OOIL closed the first six months of this year with a profit of almost USD 139 million, compared to a loss of USD 10.3 million posted in the corresponding period a year earlier.
The group revenue rose to USD 3.3 billion in H1 2019 from USD 3.1 billion seen in H1 2018.
As explained, the improvement came despite an economic environment filled with uncertainties and seemingly slowing growth in terms of demand for container shipping services.
Compared to the first half of 2018, OOCL liner liftings increased by 3.2% and revenue levels went up by 6.5%. Market growth did slow down in some trade lanes, but in many cases, this slow down in volume growth was outpaced by an improvement in the freight rates, the company said.
In addition, the average bunker costs recorded by OOCL in the first half of 2019 were USD 441 per ton compared with USD 403 per ton for the corresponding period in 2018. The rise in both the fuel oil and diesel oil price has resulted in an increase of bunker costs by 3% in the first half of 2019 compared with the corresponding period last year.
In the first half of 2019, the company didn’t take delivery of any newbuild vessels and didn’t place any new orders. As World Maritime News reported in January, OOCL said it had no plans to order new ships despite the rumored 23,000 TEU order. Currently, the six 21,413 TEU G-class vessels delivered in 2017 and 2018 are among the largest containerships in OOCL’s fleet.
In April 2019, OOIL inked an agreement to sell the Long Beach Container Terminal to a consortium led by Macquarie Infrastructure Partners. The deal included OOIL signing a 20-year container stevedoring and terminal services contract. The terminal divestment is being pursued by China’s COSCO Shipping Holdings as part of its USD 6.3 billion takeover of OOIL.

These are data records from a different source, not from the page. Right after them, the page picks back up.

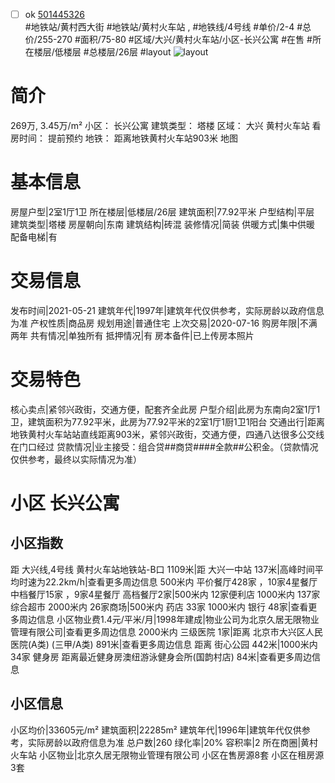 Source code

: - [ ] ok [501445326](https://bj.5i5j.com/ershoufang/501445326.html)  
 #地铁站/黄村西大街 #地铁站/黄村火车站 ,  #地铁线/4号线
#单价/2-4 #总价/255-270 #面积/75-80   #区域/大兴/黄村火车站/小区-长兴公寓 #在售 #所在楼层/低楼层 #总楼层/26层 #layout 
![layout](http://image2a.5i5j.com/bdir/layout/15f121a722aa453497565f052b22d553.jpg_P5.jpg) 
# 简介 
 269万,  3.45万/m² 
小区： 长兴公寓
建筑类型： 塔楼
区域： 大兴 黄村火车站
看房时间： 提前预约
地铁： 距离地铁黄村火车站903米 地图
# 基本信息 
 房屋户型|2室1厅1卫
所在楼层|低楼层/26层
建筑面积|77.92平米
户型结构|平层
建筑类型|塔楼
房屋朝向|东南
建筑结构|砖混
装修情况|简装
供暖方式|集中供暖
配备电梯|有
# 交易信息 
 发布时间|2021-05-21
建筑年代|1997年|建筑年代仅供参考，实际房龄以政府信息为准
产权性质|商品房
规划用途|普通住宅
上次交易|2020-07-16
购房年限|不满两年
共有情况|单独所有
抵押情况|有
房本备件|已上传房本照片
# 交易特色 
 核心卖点|紧邻兴政街，交通方便，配套齐全此房
户型介绍|此房为东南向2室1厅1卫，建筑面积为77.92平米，此房为77.92平米的2室1厅1厨1卫1阳台
交通出行|距离地铁黄村火车站站直线距离903米，紧邻兴政街，交通方便，四通八达很多公交线在门口经过
贷款情况|业主接受：组合贷##商贷####全款##公积金。（贷款情况仅供参考，最终以实际情况为准）
# 小区 长兴公寓
## 小区指数 
 距 大兴线,4号线 黄村火车站地铁站-B口 1109米|距 大兴一中站 137米|高峰时间平均时速为22.2km/h|查看更多周边信息
500米内 平价餐厅428家 ，10家4星餐厅
中档餐厅15家 ，9家4星餐厅
高档餐厅2家|500米内 12家便利店
1000米内 137家综合超市
2000米内 26家商场|500米内 药店 33家
1000米内 银行 48家|查看更多周边信息
小区物业费1.4元/平米/月|1998年建成|物业公司为北京久居无限物业管理有限公司|查看更多周边信息
2000米内 三级医院 1家|距离 北京市大兴区人民医院(A类) (三甲/A类) 891米|查看更多周边信息
距离 街心公园 442米|1000米内 34家 健身房
距离最近健身房澳纽游泳健身会所(国韵村店) 84米|查看更多周边信息
## 小区信息 
 小区均价|33605元/m²
建筑面积|22285m²
建筑年代|1996年|建筑年代仅供参考，实际房龄以政府信息为准
总户数|260
绿化率|20%
容积率|2
所在商圈|黄村火车站
小区物业|北京久居无限物业管理有限公司
小区在售房源8套
小区在租房源3套
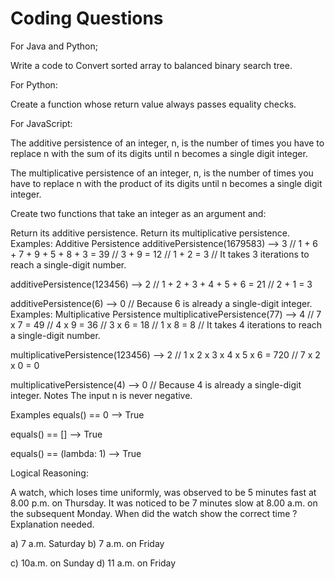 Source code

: # Coding Questions

For Java and Python;

Write a code to Convert sorted array to balanced binary search tree.


For Python:

Create a function whose return value always passes equality checks.



For JavaScript:

The additive persistence of an integer, n, is the number of times you have to replace n with the sum of its digits until n becomes a single digit integer.

The multiplicative persistence of an integer, n, is the number of times you have to replace n with the product of its digits until n becomes a single digit integer.

Create two functions that take an integer as an argument and:

Return its additive persistence.
Return its multiplicative persistence.
Examples: Additive Persistence
additivePersistence(1679583) --> 3
// 1 + 6 + 7 + 9 + 5 + 8 + 3 = 39
// 3 + 9 = 12
// 1 + 2 = 3
// It takes 3 iterations to reach a single-digit number.

additivePersistence(123456) --> 2
// 1 + 2 + 3 + 4 + 5 + 6 = 21
// 2 + 1 = 3

additivePersistence(6) --> 0
// Because 6 is already a single-digit integer.
Examples: Multiplicative Persistence
multiplicativePersistence(77) --> 4
// 7 x 7 = 49
// 4 x 9 = 36
// 3 x 6 = 18
// 1 x 8 = 8
// It takes 4 iterations to reach a single-digit number.

multiplicativePersistence(123456) --> 2
// 1 x 2 x 3 x 4 x 5 x 6 = 720
// 7 x 2 x 0 = 0

multiplicativePersistence(4) --> 0
// Because 4 is already a single-digit integer.
Notes
The input n is never negative.

Examples
equals() == 0 --> True

equals() == [] --> True

equals() == (lambda: 1) --> True

Logical Reasoning:

A watch, which loses time uniformly, was observed to be 5 minutes fast at 8.00 p.m. on Thursday. It was noticed to be 7 minutes slow at 8.00 a.m. on the subsequent Monday. When did the watch show the correct time ? Explanation needed.

a) 7 a.m. Saturday b) 7 a.m. on Friday

c) 10a.m. on Sunday d) 11 a.m. on Friday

“We edge closer to the conclusion of the sale of our container terminal in Long Beach, California. The transaction announced by us on 29th April 2019 not only generates meaningful cash proceeds now, but also ensures that OOCL will continue to have access to a highly automated and efficient terminal that meets our needs,” OOIL disclosed in the financial statement.
“Since last July, we have implemented “Dual Brand” strategy for achieving synergy benefits and improving service quality. It is pleasing to note that our efforts to generate significant synergy savings through co-operation within the COSCO Shipping Holdings … group are bearing fruit… We have also achieved significant synergy benefits through network planning, equipment pooling, procurement and IT.”